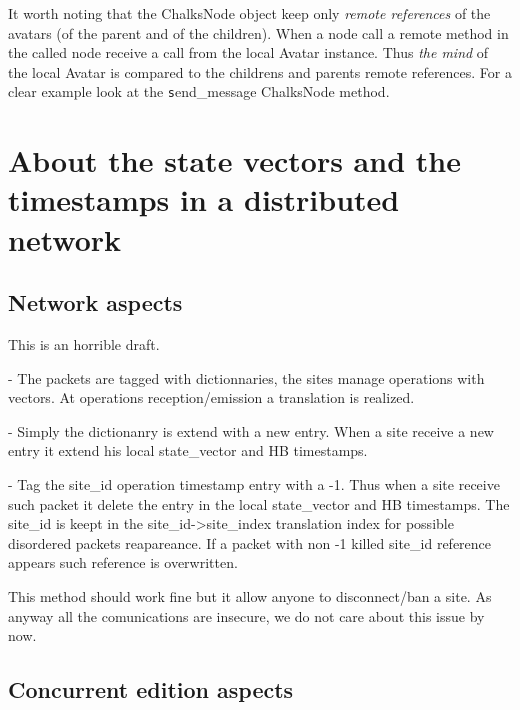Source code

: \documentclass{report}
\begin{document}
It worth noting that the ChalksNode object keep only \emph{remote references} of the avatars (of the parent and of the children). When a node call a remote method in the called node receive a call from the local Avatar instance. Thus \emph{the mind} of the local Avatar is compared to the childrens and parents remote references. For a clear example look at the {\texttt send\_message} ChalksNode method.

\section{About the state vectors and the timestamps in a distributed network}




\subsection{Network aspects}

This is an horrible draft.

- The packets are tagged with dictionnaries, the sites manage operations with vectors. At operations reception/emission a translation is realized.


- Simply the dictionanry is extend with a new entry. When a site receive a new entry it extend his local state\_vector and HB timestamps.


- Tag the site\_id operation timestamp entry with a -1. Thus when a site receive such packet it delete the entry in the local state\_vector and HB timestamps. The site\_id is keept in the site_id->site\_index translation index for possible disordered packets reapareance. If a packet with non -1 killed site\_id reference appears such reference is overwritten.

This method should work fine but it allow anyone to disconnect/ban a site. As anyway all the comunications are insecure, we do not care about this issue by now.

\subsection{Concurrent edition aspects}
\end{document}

+++

— PROBLEM DESCRIPTION —
Using the entries above, restate word for word every line from the one that contains "the state vectors" through the last.

— RESULT BELOW —
\section{About the state vectors and the timestamps in a distributed network}




\subsection{Network aspects}

This is an horrible draft.

- The packets are tagged with dictionnaries, the sites manage operations with vectors. At operations reception/emission a translation is realized.


- Simply the dictionanry is extend with a new entry. When a site receive a new entry it extend his local state\_vector and HB timestamps.


- Tag the site\_id operation timestamp entry with a -1. Thus when a site receive such packet it delete the entry in the local state\_vector and HB timestamps. The site\_id is keept in the site_id->site\_index translation index for possible disordered packets reapareance. If a packet with non -1 killed site\_id reference appears such reference is overwritten.

This method should work fine but it allow anyone to disconnect/ban a site. As anyway all the comunications are insecure, we do not care about this issue by now.

\subsection{Concurrent edition aspects}
\end{document}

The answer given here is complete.